New Delhi: The all-India Chief Justices’ Conference, which commences Friday, is expected to focus on improving internet connectivity for district courts, replication of the Supreme Court’s ‘FASTER’ system for speedier, electronic transmission of orders, as well as use of Artificial Intelligence (AI) to improve the justice delivery system, ThePrint has learnt.
Similarly, the ‘Joint Conference of Chief Ministers of States and Chief Justices of High Courts’ — to be held by the Union Ministry of Law and Justice Saturday — will deliberate on Chief Justice of India N.V. Ramana’s proposal to set up a National Judicial Infrastructure Corporation (NJIC), with a view to overcome problems related to the development of judicial infrastructure.
Both conferences are taking place after a gap of six years, sources in the law ministry said. This year’s agenda includes a special emphasis on district judiciary, as it forms the backbone of the judicial system, apart from the issue of judge vacancies in high courts.
Senior officials of the Supreme Court (SC) registry told ThePrint that internet connectivity emerged as a primary concern during the Covid-19 pandemic, when several district courts were unable to function properly due to low bandwidth. In some instances, lawyers from remote areas could not attend courts due to lack of internet connectivity.
“This left many lawyers without work, affecting their families and livelihood,” one of the officials said.
The matter of poor internet connectivity in district courts was brought to the Centre’s notice by CJI Ramana soon after he was sworn in last April. Last year, he wrote to then Union law minister Ravi Shankar Prasad, as well as his successor Kiren Rijiu, seeking redressal of the problem.

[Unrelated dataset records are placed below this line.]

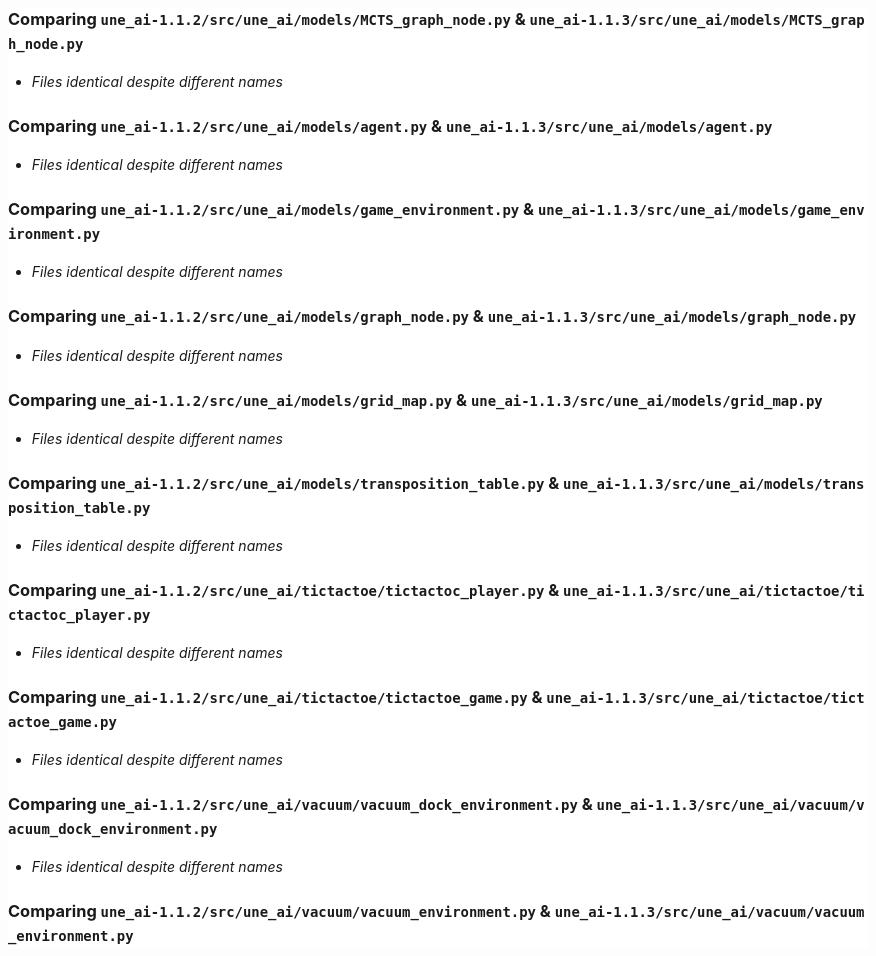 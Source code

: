 ### Comparing `une_ai-1.1.2/src/une_ai/models/MCTS_graph_node.py` & `une_ai-1.1.3/src/une_ai/models/MCTS_graph_node.py`

 * *Files identical despite different names*

### Comparing `une_ai-1.1.2/src/une_ai/models/agent.py` & `une_ai-1.1.3/src/une_ai/models/agent.py`

 * *Files identical despite different names*

### Comparing `une_ai-1.1.2/src/une_ai/models/game_environment.py` & `une_ai-1.1.3/src/une_ai/models/game_environment.py`

 * *Files identical despite different names*

### Comparing `une_ai-1.1.2/src/une_ai/models/graph_node.py` & `une_ai-1.1.3/src/une_ai/models/graph_node.py`

 * *Files identical despite different names*

### Comparing `une_ai-1.1.2/src/une_ai/models/grid_map.py` & `une_ai-1.1.3/src/une_ai/models/grid_map.py`

 * *Files identical despite different names*

### Comparing `une_ai-1.1.2/src/une_ai/models/transposition_table.py` & `une_ai-1.1.3/src/une_ai/models/transposition_table.py`

 * *Files identical despite different names*

### Comparing `une_ai-1.1.2/src/une_ai/tictactoe/tictactoc_player.py` & `une_ai-1.1.3/src/une_ai/tictactoe/tictactoc_player.py`

 * *Files identical despite different names*

### Comparing `une_ai-1.1.2/src/une_ai/tictactoe/tictactoe_game.py` & `une_ai-1.1.3/src/une_ai/tictactoe/tictactoe_game.py`

 * *Files identical despite different names*

### Comparing `une_ai-1.1.2/src/une_ai/vacuum/vacuum_dock_environment.py` & `une_ai-1.1.3/src/une_ai/vacuum/vacuum_dock_environment.py`

 * *Files identical despite different names*

### Comparing `une_ai-1.1.2/src/une_ai/vacuum/vacuum_environment.py` & `une_ai-1.1.3/src/une_ai/vacuum/vacuum_environment.py`
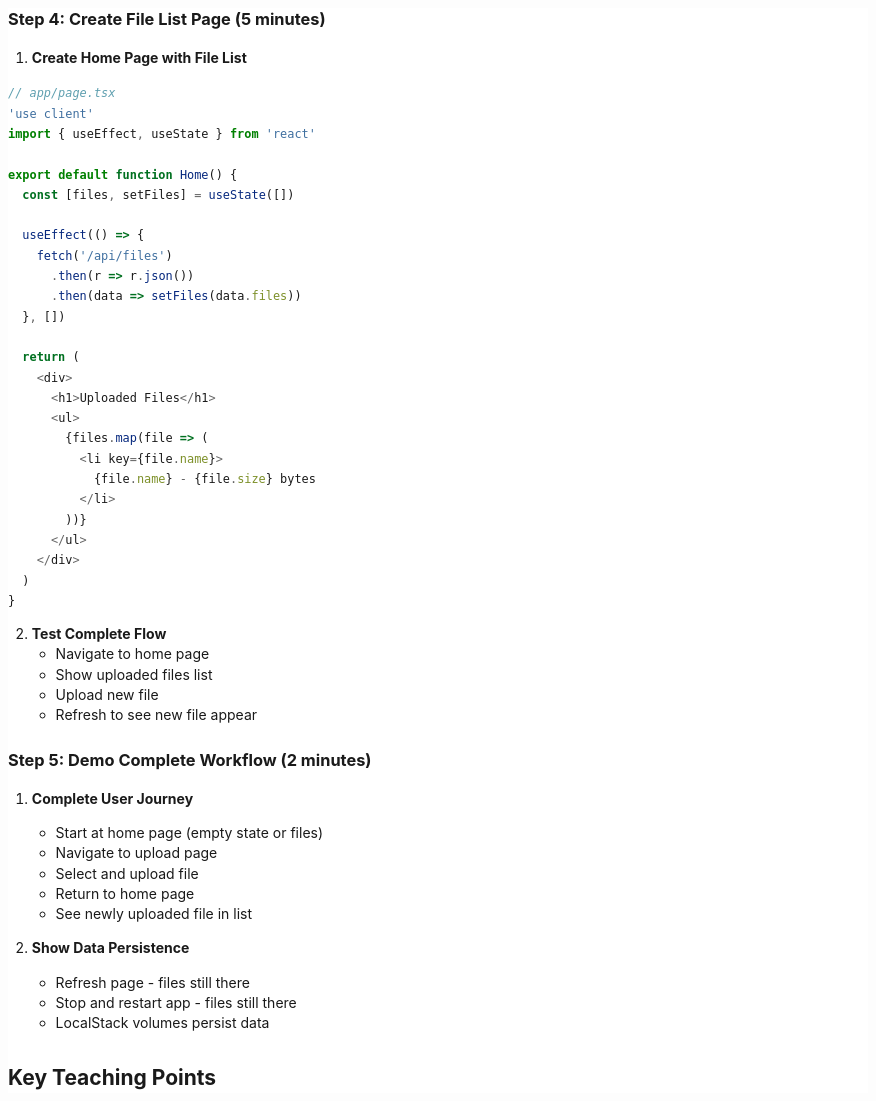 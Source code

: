 ### Step 4: Create File List Page (5 minutes)

1. **Create Home Page with File List**
```typescript
// app/page.tsx
'use client'
import { useEffect, useState } from 'react'

export default function Home() {
  const [files, setFiles] = useState([])

  useEffect(() => {
    fetch('/api/files')
      .then(r => r.json())
      .then(data => setFiles(data.files))
  }, [])

  return (
    <div>
      <h1>Uploaded Files</h1>
      <ul>
        {files.map(file => (
          <li key={file.name}>
            {file.name} - {file.size} bytes
          </li>
        ))}
      </ul>
    </div>
  )
}
```

2. **Test Complete Flow**
   - Navigate to home page
   - Show uploaded files list
   - Upload new file
   - Refresh to see new file appear

### Step 5: Demo Complete Workflow (2 minutes)

1. **Complete User Journey**
   - Start at home page (empty state or files)
   - Navigate to upload page
   - Select and upload file
   - Return to home page
   - See newly uploaded file in list

2. **Show Data Persistence**
   - Refresh page - files still there
   - Stop and restart app - files still there
   - LocalStack volumes persist data

## Key Teaching Points
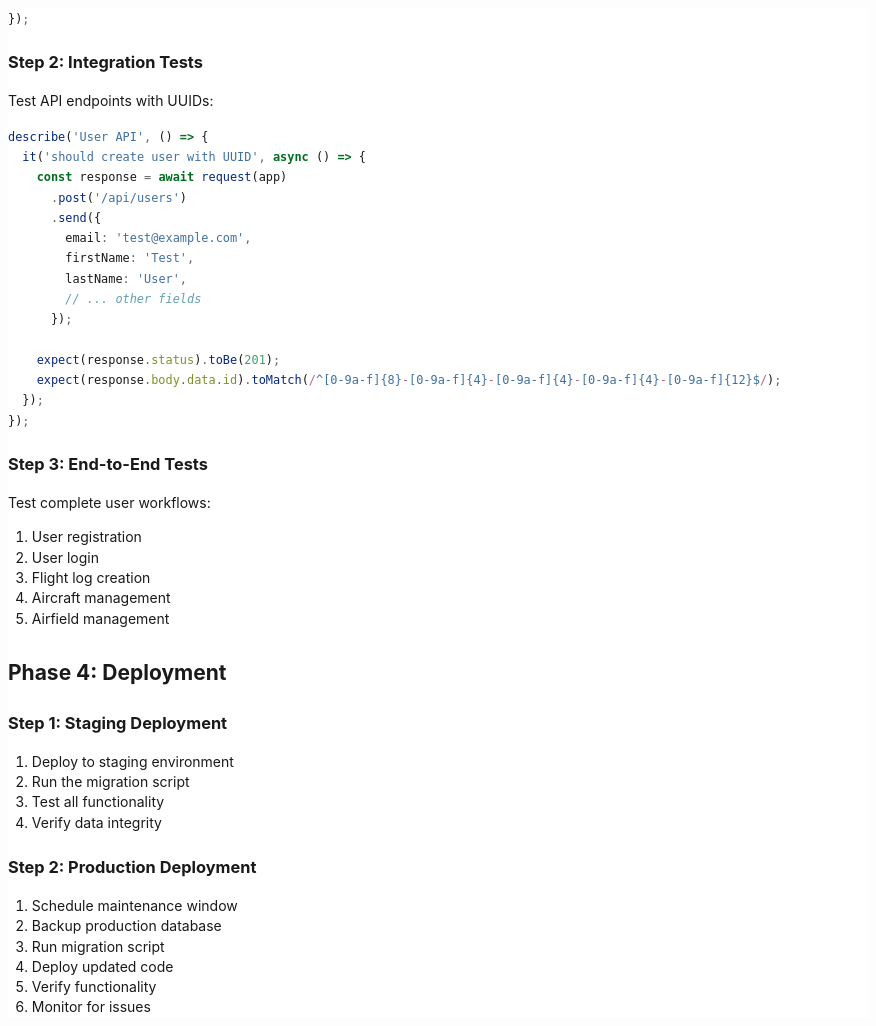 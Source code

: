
 ```typescript
});
```

### Step 2: Integration Tests

Test API endpoints with UUIDs:

```typescript
describe('User API', () => {
  it('should create user with UUID', async () => {
    const response = await request(app)
      .post('/api/users')
      .send({
        email: 'test@example.com',
        firstName: 'Test',
        lastName: 'User',
        // ... other fields
      });

    expect(response.status).toBe(201);
    expect(response.body.data.id).toMatch(/^[0-9a-f]{8}-[0-9a-f]{4}-[0-9a-f]{4}-[0-9a-f]{4}-[0-9a-f]{12}$/);
  });
});
```

### Step 3: End-to-End Tests

Test complete user workflows:

1. User registration
2. User login
3. Flight log creation
4. Aircraft management
5. Airfield management

## Phase 4: Deployment

### Step 1: Staging Deployment

1. Deploy to staging environment
2. Run the migration script
3. Test all functionality
4. Verify data integrity

### Step 2: Production Deployment

1. Schedule maintenance window
2. Backup production database
3. Run migration script
4. Deploy updated code
5. Verify functionality
6. Monitor for issues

“The chief justices are likely to brainstorm on possible models that can be adopted to ensure work does not get affected in case a Covid-like situation surfaces again. Also, once there is resolution among the chief justices, the matter would be discussed on Saturday with the chief ministers to devise a roadmap to bridge the digital divide, particularly in far-flung areas,” the official quoted earlier said.
The first Chief Justices’ Conference was held in 1953. It is usually held once every two years, but the last one, the 38th edition, took place in 2016.
In 1985, the judiciary invited chief ministers to be a part of the deliberations.
“Chief ministers have a big role to play when it comes to introducing reforms in district judiciary. When it was felt that deliberations are not leading to results, the CMs were asked to participate in the conference so that differences could be ironed out and hurdles removed to develop efficient administration of justice,” a law ministry official said.
‘FASTER’, uniform appraisals for judicial officers
The CJI is likely to moot the idea of replicating the SC’s ‘FASTER’ system in high courts and trial courts. Made operational earlier this year, ‘FASTER’ entails electronic transmission of orders, particularly those that grant relief in criminal cases, to prisons so they get implemented without any delay.
Another issue to be deliberated is the absence of a uniform format to assess judicial officers posted in trial courts across the country.
“At present, each state has worked out its own grading and marking system for trial court judges on the basis of which their Annual Confidential Report (ACR) is prepared,” said another official from the SC registry. “If the chief justices agree to having a uniform system to ready ACRs, then it would be discussed with chief ministers in the joint session. Ultimately, the states need to be on the same page if we want a uniform marking system in place.”
Creation of specialised staff or a dedicated Information and Technology (IT) cadre, and hiring of statisticians and data analysts for trial courts are some of the other topics that will be looked into during the conference.
National Judicial Infrastructure Corporation on agenda
As far as the joint conference of the chief justices and CMs is concerned, sources from the law ministry said, the NJIC will be on top of the agenda. While all high courts have positively responded to the CJI’s proposal to set it up, the approval of CMs is yet to be sought, they added.
“At present, states are in control of finances related to the administration of district judiciary,” the law ministry official quoted earlier said. “But the NJIC envisages the creation of two bodies — one at the national level and the other at state level. As per the proposal, both bodies will control finances for upgrading existing judicial infrastructure as well as developing new courtrooms and complexes.”
“This would mean that states would have to give up their control over funds that are allocated to them for the purposes of expending on district judiciary. Therefore, the NJIC is possible only when the states agree to it,” the official added.
The CJ-CMs conference will also delve into institutionalising alternative dispute redressal mechanisms, such as mediation, to lessen the burden on judiciary.